Critici Van Agt blind voor onrecht in Israël
Critici van oud-premier Dries van Agts pleidooi voor de Palestijnse zaak zijn willens en wetens blind voor het onrecht dat Israël de Palestijnen aandoet, vindt Hajo Meyer.
Er bestaat in Nederland nog altijd veel onwetendheid over het grote onrecht dat de Palestijnen dag aan dag wordt aangedaan. Met zijn boek ”Een schreeuw om recht. De tragedie van het Palestijnse volk” wil Dries van Agt de informatiekloof dichten en tegengas geven aan de eenzijdige berichtgeving.Van Agt zet helder en overtuigend uiteen wat iedereen allang had kunnen weten als men de moeite had genomen om een aantal verschrikkelijke feiten onder ogen te zien, zoals: het op de vlucht slaan in 1947/48 van 700.000 Palestijnen, voornamelijk veroorzaakt door acties van zionistische milities; de vernietiging van circa 500 Palestijnse dorpen; de confiscatie door de nieuwe staat Israël van achtergelaten bezit, inclusief huizen en land; de ijzeren militaire bezetting van de Gazastrook, Westbank en Oost-Jeruzalem sinds 1967, in strijd met het internationaal recht – een bezetting die Oxfordhoogleraar Avi Shlaim, voormalig Israëlisch militair, omschrijft als „de meest wrede in de moderne geschiedenis”; het inpikken en koloniseren van grote delen van de bezette gebieden met inmiddels 500.000 Joodse kolonisten; de wurggreep waarin Israël de 1,5 miljoen bewoners van Gaza houdt als collectieve straf voor het winnen door Hamas van verkiezingen die ook door de VS en EU als eerlijk en democratisch werden bestempeld.

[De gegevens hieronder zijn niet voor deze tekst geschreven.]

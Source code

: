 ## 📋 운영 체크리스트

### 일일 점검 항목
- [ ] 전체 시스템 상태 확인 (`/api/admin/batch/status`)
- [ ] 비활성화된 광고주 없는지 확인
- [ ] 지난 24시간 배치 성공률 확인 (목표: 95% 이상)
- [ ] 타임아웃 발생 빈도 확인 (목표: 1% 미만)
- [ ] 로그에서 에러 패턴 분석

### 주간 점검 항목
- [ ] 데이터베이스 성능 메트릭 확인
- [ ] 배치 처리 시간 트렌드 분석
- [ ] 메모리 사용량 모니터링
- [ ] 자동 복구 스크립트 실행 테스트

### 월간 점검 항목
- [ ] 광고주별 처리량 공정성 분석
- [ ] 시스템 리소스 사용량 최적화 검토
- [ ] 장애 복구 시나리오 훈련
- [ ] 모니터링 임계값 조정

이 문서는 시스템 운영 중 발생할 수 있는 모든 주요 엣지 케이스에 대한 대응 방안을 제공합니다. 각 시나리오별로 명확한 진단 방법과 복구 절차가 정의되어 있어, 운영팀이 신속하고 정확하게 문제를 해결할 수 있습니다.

Dat het boek sommigen onwelgevallig zou zijn, was te verwachten. Theodor Holman en Afshin Ellian bijvoorbeeld veroordeelden het boek reeds vóór het was uitgekomen. De kroon spant vooralsnog Wim Kortenoeven, thans werkzaam bij het CIDI, in Israël Aktueel, het tijdschrift van Christenen voor Israël. Typerend is dat zijn artikel de titel heeft de ”De protocollen van Van Agt”, daarmee verwijzend naar de ordinairste antisemitische vervalsing ooit.
Universalistisch
Het ergste is dat Kortenoeven het verschil tussen Jodendom en zionisme niet kent. Typerend is dat hij Israël een „Joodse staat” noemt, terwijl het een zionistische staat is. Zionisme en Jodendom staan diametraal tegenover elkaar.
Het Jodendom is humanitair en universalistisch, zoals bijvoorbeeld Leviticus 19:34 duidelijk maakt: een vreemdeling die tussen Joden woont, dient behandeld te worden als iemand die tussen hen geboren is. Of zoals Rabbi Hillel de essentie van het Jodendom ooit samenvatte in deze enkele zin: „Wat jij niet wil dat jou wordt aangedaan, doe dat ook niet een ander aan.”
Het zionisme daarentegen is nationalistisch, kolonialistisch en zelfs racistisch. Zoals uitgedragen door de staat Israël heeft het als enig doel het verkrijgen van zo veel mogelijk land in Palestina met zo weinig mogelijk Palestijnen.
De onwetendheid blijkt ook uit zijn verwijt dat Van Agt in zijn boek geen gewag maakt van het „feit” dat volgens de traditie in de islam „Joden een ondergeschikte maatschappelijke positie dienen te hebben.” Kennelijk is Kortenoeven er niet van op de hoogte dat de enige culturele bloei en maatschappelijke integratie van de Joden in Europa vóór de 19e eeuw juist onder de moslims in Spanje plaatsvond.
Net als de andere criticasters van Dries van Agt blijft Kortenoeven zijn kop in het zand steken, de feiten ten spijt. Marek Edelman, de onlangs overleden leider van de opstand in het getto van Warschau, heeft het Israëlische beleid treffend gekarakteriseerd: „Weet u, meneer, wat die bandieten daar uitspoken met de Palestijnen?”
De auteur is bestuurslid van Een Ander Joods Geluid.